DATA SECTION section start

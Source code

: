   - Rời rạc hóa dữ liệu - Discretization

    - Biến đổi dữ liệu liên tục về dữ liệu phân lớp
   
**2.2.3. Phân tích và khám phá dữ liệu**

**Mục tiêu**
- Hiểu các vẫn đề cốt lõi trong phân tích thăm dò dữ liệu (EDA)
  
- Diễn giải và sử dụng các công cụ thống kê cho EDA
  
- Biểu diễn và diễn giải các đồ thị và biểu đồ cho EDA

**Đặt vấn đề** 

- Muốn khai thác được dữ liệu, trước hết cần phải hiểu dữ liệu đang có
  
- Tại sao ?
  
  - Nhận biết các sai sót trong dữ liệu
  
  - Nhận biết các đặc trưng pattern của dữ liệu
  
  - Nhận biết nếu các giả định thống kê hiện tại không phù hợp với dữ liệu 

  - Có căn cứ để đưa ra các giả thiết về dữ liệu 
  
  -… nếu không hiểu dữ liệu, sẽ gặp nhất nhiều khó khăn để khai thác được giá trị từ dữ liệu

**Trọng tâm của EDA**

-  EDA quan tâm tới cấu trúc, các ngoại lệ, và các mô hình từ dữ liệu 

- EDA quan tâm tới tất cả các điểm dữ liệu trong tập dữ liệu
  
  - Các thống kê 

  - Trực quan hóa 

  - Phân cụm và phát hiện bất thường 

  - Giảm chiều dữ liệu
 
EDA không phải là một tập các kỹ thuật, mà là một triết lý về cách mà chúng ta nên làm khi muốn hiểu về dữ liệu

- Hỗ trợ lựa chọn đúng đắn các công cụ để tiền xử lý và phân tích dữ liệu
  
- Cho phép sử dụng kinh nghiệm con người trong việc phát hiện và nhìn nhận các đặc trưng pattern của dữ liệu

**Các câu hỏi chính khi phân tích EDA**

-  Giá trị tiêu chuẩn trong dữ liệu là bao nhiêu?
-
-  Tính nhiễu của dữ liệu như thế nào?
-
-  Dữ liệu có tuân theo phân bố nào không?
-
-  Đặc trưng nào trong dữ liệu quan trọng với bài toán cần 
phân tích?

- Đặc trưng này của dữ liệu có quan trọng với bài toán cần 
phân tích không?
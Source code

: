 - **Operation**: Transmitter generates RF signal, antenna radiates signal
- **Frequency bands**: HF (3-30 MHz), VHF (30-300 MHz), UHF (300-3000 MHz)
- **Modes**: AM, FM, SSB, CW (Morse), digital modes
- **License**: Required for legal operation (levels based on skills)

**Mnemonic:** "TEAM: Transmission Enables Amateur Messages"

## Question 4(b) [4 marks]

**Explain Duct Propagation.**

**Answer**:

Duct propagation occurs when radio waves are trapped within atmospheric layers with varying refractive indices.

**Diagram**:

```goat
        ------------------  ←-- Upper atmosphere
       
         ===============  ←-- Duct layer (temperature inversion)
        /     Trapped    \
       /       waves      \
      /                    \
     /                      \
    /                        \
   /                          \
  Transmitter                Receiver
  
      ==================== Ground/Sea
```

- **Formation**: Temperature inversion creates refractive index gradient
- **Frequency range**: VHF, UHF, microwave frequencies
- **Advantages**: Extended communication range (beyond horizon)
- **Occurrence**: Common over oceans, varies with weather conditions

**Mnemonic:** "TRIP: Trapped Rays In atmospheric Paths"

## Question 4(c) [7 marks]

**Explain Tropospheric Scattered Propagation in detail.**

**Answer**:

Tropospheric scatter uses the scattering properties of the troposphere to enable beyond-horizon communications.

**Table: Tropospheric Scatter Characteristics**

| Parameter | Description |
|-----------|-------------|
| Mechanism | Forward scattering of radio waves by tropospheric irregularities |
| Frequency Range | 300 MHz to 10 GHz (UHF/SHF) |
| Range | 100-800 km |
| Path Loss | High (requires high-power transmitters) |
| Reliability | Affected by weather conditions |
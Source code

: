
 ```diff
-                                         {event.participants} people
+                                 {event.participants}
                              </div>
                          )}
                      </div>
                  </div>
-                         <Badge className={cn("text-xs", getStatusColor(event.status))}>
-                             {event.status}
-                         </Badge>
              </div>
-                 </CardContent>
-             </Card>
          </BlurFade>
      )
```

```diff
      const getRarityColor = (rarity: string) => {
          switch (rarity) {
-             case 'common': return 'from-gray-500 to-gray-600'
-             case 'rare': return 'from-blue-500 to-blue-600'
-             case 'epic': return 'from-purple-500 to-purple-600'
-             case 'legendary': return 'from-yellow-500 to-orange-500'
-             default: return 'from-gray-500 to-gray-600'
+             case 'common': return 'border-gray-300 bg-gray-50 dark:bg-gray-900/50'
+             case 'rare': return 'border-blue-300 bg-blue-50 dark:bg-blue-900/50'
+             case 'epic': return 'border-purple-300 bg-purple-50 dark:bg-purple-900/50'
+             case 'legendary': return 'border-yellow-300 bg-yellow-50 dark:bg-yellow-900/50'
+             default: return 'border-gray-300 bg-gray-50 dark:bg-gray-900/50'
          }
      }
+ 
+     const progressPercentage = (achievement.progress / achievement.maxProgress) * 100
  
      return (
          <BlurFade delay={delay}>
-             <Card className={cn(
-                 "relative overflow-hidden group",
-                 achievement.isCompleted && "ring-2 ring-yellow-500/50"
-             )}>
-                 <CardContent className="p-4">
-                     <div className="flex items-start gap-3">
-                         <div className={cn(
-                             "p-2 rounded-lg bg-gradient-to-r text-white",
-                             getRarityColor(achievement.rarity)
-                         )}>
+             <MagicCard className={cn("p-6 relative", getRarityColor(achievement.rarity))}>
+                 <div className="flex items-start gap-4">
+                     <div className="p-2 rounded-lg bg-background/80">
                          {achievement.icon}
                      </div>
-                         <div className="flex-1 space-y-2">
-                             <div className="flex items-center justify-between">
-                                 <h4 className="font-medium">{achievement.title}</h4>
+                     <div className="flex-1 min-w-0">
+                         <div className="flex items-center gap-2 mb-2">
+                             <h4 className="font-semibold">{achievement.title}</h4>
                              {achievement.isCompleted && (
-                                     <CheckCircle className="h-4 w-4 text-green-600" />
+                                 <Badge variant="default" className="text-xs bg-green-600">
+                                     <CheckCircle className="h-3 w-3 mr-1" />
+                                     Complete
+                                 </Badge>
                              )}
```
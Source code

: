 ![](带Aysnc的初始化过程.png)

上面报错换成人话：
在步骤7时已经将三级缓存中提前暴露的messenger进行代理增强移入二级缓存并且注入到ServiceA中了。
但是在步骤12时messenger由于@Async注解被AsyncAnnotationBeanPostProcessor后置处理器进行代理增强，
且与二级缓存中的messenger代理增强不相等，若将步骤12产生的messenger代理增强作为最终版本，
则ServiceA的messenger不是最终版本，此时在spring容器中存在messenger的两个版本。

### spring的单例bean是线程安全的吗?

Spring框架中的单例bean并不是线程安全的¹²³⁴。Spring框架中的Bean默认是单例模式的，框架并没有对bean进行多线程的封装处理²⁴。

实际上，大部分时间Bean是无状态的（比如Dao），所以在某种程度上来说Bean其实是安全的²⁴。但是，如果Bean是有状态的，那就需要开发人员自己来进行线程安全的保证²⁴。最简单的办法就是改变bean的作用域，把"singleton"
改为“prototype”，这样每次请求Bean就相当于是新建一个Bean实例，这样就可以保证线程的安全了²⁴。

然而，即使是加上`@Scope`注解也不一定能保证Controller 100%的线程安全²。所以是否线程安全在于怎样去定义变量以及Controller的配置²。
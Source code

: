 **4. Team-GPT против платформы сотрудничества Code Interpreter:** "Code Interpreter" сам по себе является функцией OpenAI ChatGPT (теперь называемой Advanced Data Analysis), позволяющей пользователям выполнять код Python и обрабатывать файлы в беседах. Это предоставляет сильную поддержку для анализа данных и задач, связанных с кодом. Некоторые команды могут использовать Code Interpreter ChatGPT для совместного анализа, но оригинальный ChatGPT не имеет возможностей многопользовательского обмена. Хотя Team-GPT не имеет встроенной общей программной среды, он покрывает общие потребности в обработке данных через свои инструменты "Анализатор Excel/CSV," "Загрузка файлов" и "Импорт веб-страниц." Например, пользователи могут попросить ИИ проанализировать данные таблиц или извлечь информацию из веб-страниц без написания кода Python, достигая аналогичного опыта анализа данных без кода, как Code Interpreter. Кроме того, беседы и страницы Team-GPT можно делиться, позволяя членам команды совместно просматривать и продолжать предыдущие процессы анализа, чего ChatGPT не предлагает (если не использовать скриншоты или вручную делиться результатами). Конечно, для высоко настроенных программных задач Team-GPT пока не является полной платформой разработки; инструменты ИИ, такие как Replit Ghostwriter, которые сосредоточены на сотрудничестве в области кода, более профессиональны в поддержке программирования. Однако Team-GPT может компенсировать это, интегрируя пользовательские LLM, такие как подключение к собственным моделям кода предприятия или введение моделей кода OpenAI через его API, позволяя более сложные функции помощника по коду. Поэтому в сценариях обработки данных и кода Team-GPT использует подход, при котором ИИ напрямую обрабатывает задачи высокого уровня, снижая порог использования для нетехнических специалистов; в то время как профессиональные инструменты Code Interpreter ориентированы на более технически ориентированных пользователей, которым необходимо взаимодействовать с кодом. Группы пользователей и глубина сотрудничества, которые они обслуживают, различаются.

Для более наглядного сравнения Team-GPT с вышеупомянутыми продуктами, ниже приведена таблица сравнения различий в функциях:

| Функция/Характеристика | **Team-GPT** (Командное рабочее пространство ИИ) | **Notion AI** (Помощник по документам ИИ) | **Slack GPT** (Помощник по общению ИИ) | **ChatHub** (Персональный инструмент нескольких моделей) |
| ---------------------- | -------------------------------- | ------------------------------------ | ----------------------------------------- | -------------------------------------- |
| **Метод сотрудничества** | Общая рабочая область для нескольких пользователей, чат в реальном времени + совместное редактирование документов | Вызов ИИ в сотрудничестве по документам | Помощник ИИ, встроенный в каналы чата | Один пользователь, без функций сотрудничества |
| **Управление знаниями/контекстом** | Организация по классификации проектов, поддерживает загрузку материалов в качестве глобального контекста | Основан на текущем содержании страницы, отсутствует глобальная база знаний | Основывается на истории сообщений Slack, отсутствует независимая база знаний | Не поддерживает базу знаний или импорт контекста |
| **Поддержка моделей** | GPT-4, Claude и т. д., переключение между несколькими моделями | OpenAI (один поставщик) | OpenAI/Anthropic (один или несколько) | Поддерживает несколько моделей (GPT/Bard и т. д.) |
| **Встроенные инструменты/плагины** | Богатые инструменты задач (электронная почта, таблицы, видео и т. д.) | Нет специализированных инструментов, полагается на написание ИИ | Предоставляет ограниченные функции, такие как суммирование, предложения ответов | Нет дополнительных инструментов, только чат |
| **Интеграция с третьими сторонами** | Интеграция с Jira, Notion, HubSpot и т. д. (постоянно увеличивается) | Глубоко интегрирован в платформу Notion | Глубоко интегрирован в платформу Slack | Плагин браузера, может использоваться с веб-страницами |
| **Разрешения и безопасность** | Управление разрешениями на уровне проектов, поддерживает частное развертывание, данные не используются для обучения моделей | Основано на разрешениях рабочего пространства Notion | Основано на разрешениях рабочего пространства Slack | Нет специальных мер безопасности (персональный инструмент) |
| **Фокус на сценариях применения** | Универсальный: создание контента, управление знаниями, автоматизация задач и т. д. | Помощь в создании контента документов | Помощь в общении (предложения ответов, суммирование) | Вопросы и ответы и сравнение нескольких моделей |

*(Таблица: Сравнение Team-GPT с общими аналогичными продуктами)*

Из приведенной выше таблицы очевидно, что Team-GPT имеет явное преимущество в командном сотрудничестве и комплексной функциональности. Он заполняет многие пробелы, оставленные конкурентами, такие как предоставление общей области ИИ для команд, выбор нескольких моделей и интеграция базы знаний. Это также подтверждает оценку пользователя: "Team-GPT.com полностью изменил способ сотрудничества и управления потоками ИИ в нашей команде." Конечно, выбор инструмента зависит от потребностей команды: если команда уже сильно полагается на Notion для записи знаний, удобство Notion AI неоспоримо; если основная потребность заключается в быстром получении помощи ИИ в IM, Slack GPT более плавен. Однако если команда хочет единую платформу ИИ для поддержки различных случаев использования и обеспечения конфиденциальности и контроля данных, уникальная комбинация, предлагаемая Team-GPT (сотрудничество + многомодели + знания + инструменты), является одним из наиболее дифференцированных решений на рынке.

DATA SECTION section end

- EXERCISE DIRECTIONS
Your answer should be one number, the count of lines above that hold "Mnemonic".

- WRITTEN RESPONSE
2